Yes, it’s still the talk-of-the-town…not only here, but the world over – the fracas that took place at a recently held beauty pageant, in Colombo.

It’s not surprising that the local beauty scene has hit a new low because, in the past, there have been many unpleasant happenings taking place at these so-called beauty pageants.

On several occasions I have, in my articles, mentioned that the state, or some responsible authority, should step in and monitor these events – lay down rules and guidelines, and make sure that everything is above board.

My suggestions, obviously, have fallen on deaf ears, and this is the end result – our beauty pageants have become the laughing stock the world over; talk show hosts are creating scenes, connected with the recent incidents, to amuse their audience.

Australians had the opportunity of enjoying this scenario, so did folks in Canada – via talk show hosts, discussing our issue, and bringing a lot of fun, and laughter, into their discussions!

Many believe that some of these pageants are put together, by individuals…solely to project their image, or to make money, or to have fun with the participants.

And, there are also pageants, I’m told, where the winner is picked in advance…for various reasons, and the finals are just a camouflage. Yes, and rigging, too, takes place.

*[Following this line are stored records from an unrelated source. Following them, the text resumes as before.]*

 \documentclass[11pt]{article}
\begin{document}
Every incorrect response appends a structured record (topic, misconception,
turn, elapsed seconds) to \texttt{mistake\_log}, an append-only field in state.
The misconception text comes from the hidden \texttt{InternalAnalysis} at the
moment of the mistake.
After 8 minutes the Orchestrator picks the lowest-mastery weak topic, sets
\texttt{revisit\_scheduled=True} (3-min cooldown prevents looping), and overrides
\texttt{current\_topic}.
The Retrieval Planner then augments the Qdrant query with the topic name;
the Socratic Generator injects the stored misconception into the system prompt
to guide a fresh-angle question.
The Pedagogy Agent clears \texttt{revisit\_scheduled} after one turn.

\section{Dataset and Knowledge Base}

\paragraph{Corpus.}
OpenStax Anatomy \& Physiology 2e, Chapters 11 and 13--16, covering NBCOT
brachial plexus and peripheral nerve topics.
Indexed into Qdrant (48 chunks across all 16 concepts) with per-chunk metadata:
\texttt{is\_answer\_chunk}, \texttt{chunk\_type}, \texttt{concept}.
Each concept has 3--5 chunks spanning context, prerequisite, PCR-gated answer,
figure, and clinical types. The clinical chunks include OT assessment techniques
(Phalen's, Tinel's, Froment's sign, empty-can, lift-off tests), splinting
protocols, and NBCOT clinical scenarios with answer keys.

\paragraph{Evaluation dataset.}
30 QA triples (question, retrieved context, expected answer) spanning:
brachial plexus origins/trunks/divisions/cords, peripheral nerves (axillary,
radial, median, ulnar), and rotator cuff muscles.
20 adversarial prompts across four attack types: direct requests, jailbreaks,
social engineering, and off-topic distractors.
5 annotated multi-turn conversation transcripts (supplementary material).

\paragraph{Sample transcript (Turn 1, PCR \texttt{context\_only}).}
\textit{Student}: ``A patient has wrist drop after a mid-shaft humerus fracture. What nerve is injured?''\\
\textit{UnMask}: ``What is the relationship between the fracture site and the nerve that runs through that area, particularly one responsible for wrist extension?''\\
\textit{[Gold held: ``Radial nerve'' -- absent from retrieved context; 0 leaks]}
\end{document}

I was witnessed to one such incident where I was invited to be a judge for the Talent section of a beauty contest.

There were three judges, including me, and while we were engrossed in what we were assigned to do, I suddenly realised that one of the contestants was known to me…as a good dancer.

But, here’s the catch! Her number didn’t tally with the name on the scoresheet, given to the judges.

When I brought this to the notice of the organiser, her sheepish reply was that these contestants would have switched numbers in the dressing room.

Come on, they are no babes!

On another occasion, an organiser collected money from the mother of a contestant, promising to send her daughter for the finals, in the Philippines.

It never happened and she had lots of excuses not to return the money, until a police entry was made.

Still another episode occurred, at one of these so-called pageants, where the organiser promised to make a certain contestant the winner…for obvious reasons.

The judges smelt something fishy and made certain that their scoresheets were not tampered with, and their choice was crowned the winner.

The contestant, who was promised the crown, went onto a frenzy, with the organiser being manhandled.

I’m also told there are organisers who promise contestants the crown if they could part with a very high fee (Rs.500,000 and above!), and also pay for their air ticket.

Some even ask would-be contestants to check out sponsors, on behalf of the organisers. One wonders what that would entail!

Right now, in spite of the pandemic, that is crippling the whole world, we are going ahead with beauty pageants…for whose benefit!

Are the organisers adhering to the Covid-19 health guidelines? No way. Every rule is disregarded.

The recently-held contest saw the contestants, on the move, for workshops, etc., with no face masks, and no social distancing.

They were even seen in an open double-decker bus, checking out the city of Colombo…with NO FACE MASKS.

Perhaps, the instructions given by Police Spokesman DIG Ajith Rohana, and Army Commander, General Shavendra Silva, mean nothing to the organisers of these beauty pageants…in this pandemic setting.

My sincere advice to those who are keen to participate in such events is to check, and double check. Or else, you will end up being deceived…wasting your money, time, and energy.

For the record, when it comes to international beauty pageants for women, Miss World, Miss Universe, Miss Earth and Miss International are the four titles which reign supreme.

In pageantry, these competitions are referred to as the ‘Big Four.’